## Task inputs

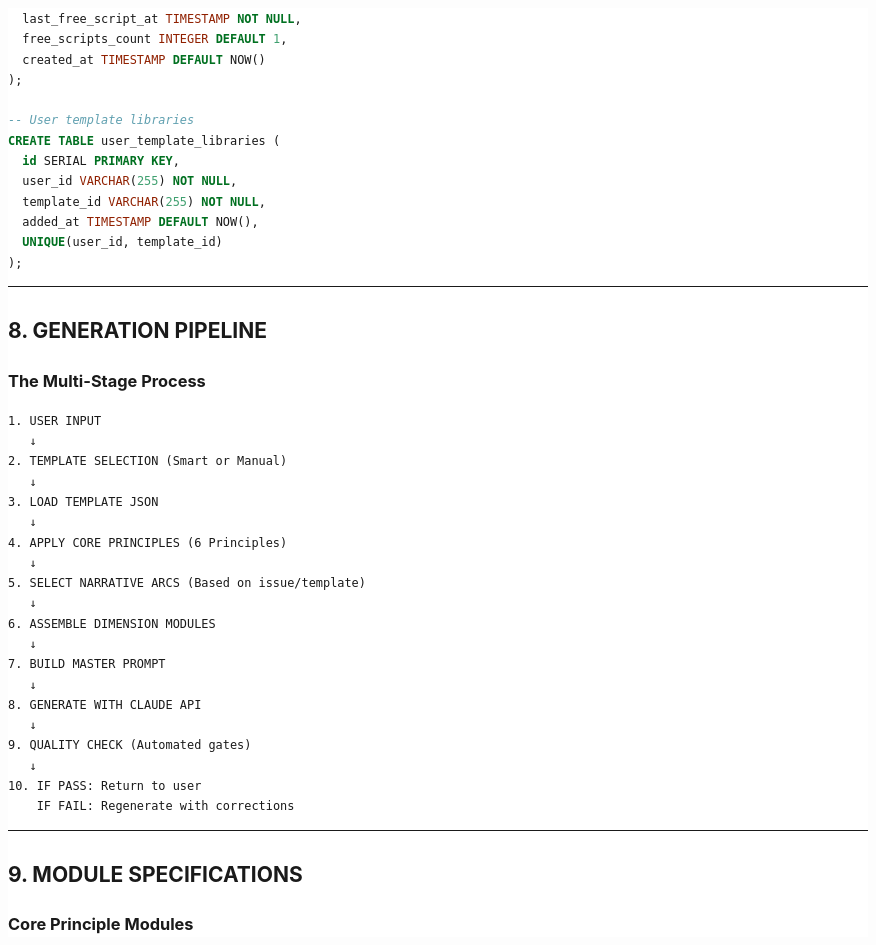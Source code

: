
 ```sql
  last_free_script_at TIMESTAMP NOT NULL,
  free_scripts_count INTEGER DEFAULT 1,
  created_at TIMESTAMP DEFAULT NOW()
);

-- User template libraries
CREATE TABLE user_template_libraries (
  id SERIAL PRIMARY KEY,
  user_id VARCHAR(255) NOT NULL,
  template_id VARCHAR(255) NOT NULL,
  added_at TIMESTAMP DEFAULT NOW(),
  UNIQUE(user_id, template_id)
);
```

---

## 8. GENERATION PIPELINE

### The Multi-Stage Process

```
1. USER INPUT
   ↓
2. TEMPLATE SELECTION (Smart or Manual)
   ↓
3. LOAD TEMPLATE JSON
   ↓
4. APPLY CORE PRINCIPLES (6 Principles)
   ↓
5. SELECT NARRATIVE ARCS (Based on issue/template)
   ↓
6. ASSEMBLE DIMENSION MODULES
   ↓
7. BUILD MASTER PROMPT
   ↓
8. GENERATE WITH CLAUDE API
   ↓
9. QUALITY CHECK (Automated gates)
   ↓
10. IF PASS: Return to user
    IF FAIL: Regenerate with corrections
```

---

## 9. MODULE SPECIFICATIONS

### Core Principle Modules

## What to produce
All of the data is to be reproduced exactly, with the pictures left out.

## Answer for this exercise
Source code

:
 ```sql
  last_free_script_at TIMESTAMP NOT NULL,
  free_scripts_count INTEGER DEFAULT 1,
  created_at TIMESTAMP DEFAULT NOW()
);

-- User template libraries
CREATE TABLE user_template_libraries (
  id SERIAL PRIMARY KEY,
  user_id VARCHAR(255) NOT NULL,
  template_id VARCHAR(255) NOT NULL,
  added_at TIMESTAMP DEFAULT NOW(),
  UNIQUE(user_id, template_id)
);
```

---

## 8. GENERATION PIPELINE

### The Multi-Stage Process

```
1. USER INPUT
   ↓
2. TEMPLATE SELECTION (Smart or Manual)
   ↓
3. LOAD TEMPLATE JSON
   ↓
4. APPLY CORE PRINCIPLES (6 Principles)
   ↓
5. SELECT NARRATIVE ARCS (Based on issue/template)
   ↓
6. ASSEMBLE DIMENSION MODULES
   ↓
7. BUILD MASTER PROMPT
   ↓
8. GENERATE WITH CLAUDE API
   ↓
9. QUALITY CHECK (Automated gates)
   ↓
10. IF PASS: Return to user
    IF FAIL: Regenerate with corrections
```

---

## 9. MODULE SPECIFICATIONS

### Core Principle Modules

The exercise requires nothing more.